Et devant le spectacle du port peuplé de navires pendant la nuit, et la rade pleine de bateaux en attente, tous surmontés à leur mat de la fameuse « saucisse » qui dissuadait des attaques en piqué, nos yeux n'en finissaient pas de s'étonner. C'était bien l'Armada du XXe siècle qui mouillait devant Alger. Plus tard, ajoutant une note de poésie aux souvenirs, nous nous demandions ce qu'en aurait pensé l'ombre du grand Cervantes toujours accrochée aux collines de Belcourt, lui qui attendait, caché là après son évasion des prisons d'Alger, l'arrivée d'une flotte espagnole qui l'aurait délivré des barbaresques...

Ceux qui avaient assisté à la mobilisation de 1939 avec sa pagaille, son peu d'enthousiasme, ses lentes processions « d'arabas » tirées par des mulets, les réquisitions de voitures particulières pour « partir en guerre », ceux-là n'en revenaient pas devant ces véhicules « tout terrain » et ces jeunes hommes, équipés et pourvus.La guerre était devenue un sport de riches... Et encore ne voyions-nous que le superficiel, l'essentiel de la force réelle était sur le port.

On comprit alors qu'on avait subi la défaite et la vieillesse, à l'image de celui qui l'incarnait en France. On découvrit la vraie jeunesse, celle de la guerre certes dont beaucoup iraient mourir, mais aussi celle qui se trémoussait au rythme du swing et de Glen Miller avec « In the mood »..., et nous essayions d'en prendre de la graine, histoire de rattraper le temps perdu...

Les Britanniques suivirent tout de suite après dans leurs Bedfords et leurs Hillmans ou leurs hautes ambulances aux parois de carton. Ils étaient pressés de gagner Bougie, Bône, voire même Tunis...
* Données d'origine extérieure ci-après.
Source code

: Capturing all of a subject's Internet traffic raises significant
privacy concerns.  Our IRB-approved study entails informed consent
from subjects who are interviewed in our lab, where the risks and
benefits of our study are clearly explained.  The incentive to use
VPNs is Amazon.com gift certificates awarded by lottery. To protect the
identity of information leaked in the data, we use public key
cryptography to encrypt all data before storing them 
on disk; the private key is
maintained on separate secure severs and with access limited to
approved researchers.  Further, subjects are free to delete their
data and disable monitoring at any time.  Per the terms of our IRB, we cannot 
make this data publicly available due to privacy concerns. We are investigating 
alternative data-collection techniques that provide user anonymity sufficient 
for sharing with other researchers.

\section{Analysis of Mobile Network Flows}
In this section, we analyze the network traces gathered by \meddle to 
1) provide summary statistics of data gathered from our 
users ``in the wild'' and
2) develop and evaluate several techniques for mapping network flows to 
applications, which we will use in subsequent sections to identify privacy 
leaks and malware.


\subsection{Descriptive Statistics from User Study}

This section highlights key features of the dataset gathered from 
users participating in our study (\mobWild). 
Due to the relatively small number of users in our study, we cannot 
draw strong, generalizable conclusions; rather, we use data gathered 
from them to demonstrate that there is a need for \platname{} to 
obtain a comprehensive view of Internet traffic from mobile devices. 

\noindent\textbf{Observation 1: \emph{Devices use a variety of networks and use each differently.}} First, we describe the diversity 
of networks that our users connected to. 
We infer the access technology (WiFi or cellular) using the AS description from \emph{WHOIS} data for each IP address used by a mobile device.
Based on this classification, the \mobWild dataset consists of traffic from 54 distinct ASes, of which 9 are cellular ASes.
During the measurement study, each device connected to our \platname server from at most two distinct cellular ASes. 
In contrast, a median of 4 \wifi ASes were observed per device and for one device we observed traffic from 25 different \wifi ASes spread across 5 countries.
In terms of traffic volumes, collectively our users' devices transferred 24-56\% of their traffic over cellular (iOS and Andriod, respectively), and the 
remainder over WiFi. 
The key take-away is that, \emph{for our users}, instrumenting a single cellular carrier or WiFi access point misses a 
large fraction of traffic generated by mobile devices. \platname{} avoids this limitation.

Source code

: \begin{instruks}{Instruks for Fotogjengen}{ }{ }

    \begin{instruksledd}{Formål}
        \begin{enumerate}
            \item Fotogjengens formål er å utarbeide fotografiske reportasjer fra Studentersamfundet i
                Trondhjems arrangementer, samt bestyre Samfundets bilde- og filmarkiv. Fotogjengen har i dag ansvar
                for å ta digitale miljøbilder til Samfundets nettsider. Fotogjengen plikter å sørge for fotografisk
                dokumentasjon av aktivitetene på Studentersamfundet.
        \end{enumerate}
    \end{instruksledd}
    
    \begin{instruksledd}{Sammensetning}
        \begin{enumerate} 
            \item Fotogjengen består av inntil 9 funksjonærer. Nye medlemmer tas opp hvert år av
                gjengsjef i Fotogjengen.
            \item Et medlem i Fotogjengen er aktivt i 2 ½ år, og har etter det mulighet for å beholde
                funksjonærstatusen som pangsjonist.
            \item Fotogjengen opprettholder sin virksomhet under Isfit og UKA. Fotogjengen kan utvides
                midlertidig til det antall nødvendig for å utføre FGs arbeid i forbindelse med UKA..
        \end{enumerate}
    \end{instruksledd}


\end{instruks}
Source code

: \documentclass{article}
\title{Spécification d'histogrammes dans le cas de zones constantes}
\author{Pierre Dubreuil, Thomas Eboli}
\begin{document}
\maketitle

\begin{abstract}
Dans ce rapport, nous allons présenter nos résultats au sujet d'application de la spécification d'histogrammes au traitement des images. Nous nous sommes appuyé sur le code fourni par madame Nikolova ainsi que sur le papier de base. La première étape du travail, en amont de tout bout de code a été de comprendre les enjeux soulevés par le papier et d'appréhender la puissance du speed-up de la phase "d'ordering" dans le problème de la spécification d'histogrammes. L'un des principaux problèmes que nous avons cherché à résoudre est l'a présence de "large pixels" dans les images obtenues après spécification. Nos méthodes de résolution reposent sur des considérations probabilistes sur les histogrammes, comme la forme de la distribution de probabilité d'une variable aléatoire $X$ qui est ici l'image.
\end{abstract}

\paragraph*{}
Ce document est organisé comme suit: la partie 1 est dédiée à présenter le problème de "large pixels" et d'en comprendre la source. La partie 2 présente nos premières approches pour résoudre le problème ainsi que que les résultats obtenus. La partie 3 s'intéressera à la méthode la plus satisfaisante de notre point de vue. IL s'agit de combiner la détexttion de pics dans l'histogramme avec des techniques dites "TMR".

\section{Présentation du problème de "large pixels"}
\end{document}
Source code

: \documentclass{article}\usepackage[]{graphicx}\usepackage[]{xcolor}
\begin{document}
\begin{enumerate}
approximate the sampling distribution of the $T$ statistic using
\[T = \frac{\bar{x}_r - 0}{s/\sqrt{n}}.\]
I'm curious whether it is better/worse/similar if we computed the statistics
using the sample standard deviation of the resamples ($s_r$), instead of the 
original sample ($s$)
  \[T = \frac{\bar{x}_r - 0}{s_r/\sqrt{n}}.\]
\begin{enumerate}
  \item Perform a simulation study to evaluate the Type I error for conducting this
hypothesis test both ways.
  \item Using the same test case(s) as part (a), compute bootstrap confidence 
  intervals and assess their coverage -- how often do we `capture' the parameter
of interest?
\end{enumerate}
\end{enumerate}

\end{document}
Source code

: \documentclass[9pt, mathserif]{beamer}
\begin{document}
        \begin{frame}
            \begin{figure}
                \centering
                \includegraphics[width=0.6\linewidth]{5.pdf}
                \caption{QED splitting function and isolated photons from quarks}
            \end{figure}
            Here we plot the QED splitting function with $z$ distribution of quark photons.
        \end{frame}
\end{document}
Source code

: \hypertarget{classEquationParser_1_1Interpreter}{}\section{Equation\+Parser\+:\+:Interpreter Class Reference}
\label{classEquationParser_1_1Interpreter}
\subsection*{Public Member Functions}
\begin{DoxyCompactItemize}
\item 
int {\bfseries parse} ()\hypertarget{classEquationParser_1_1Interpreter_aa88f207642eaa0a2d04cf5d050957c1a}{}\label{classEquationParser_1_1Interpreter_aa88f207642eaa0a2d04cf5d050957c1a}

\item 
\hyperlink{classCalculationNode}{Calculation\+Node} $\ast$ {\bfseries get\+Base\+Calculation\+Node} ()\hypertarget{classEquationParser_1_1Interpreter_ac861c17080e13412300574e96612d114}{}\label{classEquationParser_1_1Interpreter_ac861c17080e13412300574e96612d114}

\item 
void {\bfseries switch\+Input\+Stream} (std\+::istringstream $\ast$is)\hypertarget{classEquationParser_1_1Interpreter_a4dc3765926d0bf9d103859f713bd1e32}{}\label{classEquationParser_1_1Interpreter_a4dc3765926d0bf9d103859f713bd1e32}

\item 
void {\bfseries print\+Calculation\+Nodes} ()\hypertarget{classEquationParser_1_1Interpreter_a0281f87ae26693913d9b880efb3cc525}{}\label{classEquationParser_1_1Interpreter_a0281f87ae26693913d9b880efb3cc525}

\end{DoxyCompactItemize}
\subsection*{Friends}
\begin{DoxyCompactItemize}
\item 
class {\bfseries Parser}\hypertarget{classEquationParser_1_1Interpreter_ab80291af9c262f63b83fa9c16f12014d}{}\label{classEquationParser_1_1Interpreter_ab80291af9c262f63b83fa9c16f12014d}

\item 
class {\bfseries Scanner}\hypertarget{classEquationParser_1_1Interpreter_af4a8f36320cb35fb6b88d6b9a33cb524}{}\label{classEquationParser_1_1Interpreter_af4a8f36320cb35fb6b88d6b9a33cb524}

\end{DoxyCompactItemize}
Les tommies étaient plus stricts, plus éprouvés, souvent plus vieux..., des européens pour tout dire. A pieds, toujours par deux au minimum, en camions ou en trams, allant ou venant du centre ville et des YMCA(24), ils sillonnaient la rue de Lyon au son de leurs godillots pour regagner leurs cantonnements de l'école Chazot ou du Jardin d'Essai... On allait leur rendre visite, croyant affermir nos premiers rudiments d'anglais, et nous n'apprenions que les insultes, eux derrière les grilles du Jardin, comme au zoo, et nous sur le trottoir...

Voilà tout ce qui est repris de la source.